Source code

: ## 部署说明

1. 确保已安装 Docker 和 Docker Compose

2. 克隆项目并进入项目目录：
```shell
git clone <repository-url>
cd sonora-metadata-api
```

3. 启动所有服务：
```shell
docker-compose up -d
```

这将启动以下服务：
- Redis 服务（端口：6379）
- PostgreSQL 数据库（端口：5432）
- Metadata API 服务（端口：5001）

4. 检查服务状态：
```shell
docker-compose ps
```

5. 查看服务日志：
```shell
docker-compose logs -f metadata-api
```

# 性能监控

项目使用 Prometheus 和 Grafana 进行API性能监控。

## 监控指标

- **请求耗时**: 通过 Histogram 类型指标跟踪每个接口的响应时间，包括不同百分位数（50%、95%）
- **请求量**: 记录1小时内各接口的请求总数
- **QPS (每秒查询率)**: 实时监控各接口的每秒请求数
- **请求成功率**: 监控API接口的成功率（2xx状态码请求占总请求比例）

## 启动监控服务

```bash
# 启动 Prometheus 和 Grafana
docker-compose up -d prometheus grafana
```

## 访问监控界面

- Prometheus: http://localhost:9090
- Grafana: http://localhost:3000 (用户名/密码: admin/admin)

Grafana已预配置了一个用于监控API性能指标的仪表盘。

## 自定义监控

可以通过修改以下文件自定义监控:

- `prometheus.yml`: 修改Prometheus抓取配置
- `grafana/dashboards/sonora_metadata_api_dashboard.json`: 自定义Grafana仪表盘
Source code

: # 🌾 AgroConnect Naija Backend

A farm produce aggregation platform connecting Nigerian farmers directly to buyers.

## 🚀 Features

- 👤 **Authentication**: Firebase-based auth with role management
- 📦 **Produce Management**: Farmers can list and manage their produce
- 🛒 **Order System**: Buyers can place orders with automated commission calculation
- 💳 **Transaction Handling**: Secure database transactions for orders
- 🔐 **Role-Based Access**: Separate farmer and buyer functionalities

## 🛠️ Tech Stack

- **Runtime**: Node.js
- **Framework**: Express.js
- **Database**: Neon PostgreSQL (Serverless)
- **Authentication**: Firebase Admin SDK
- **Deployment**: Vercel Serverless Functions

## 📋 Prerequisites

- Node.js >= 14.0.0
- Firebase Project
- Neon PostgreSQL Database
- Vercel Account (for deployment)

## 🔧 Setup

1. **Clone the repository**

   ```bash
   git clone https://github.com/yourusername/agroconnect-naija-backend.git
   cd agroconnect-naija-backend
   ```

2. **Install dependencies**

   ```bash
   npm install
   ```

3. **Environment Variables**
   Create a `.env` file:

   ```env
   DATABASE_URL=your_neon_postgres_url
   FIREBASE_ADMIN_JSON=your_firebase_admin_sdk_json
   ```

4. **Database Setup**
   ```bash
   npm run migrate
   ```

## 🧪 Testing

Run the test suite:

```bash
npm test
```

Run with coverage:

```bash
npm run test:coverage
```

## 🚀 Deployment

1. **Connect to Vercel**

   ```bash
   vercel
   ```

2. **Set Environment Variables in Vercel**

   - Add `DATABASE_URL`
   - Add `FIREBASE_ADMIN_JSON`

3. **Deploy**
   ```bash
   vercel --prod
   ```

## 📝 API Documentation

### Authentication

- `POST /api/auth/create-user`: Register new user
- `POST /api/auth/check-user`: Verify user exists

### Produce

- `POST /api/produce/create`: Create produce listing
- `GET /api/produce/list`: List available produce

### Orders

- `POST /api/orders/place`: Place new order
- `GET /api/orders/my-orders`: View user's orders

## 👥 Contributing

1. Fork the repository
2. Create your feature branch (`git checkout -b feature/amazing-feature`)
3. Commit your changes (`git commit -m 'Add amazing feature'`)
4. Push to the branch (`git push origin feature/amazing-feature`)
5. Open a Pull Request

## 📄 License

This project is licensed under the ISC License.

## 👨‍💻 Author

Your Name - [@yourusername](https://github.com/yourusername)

++++++++

* [GOAL OF THE EXERCISE]
Please determine the number of lines in the records above that include the string "branch", and answer with that number only.

* [SOLUTION TO THIS TASK]
2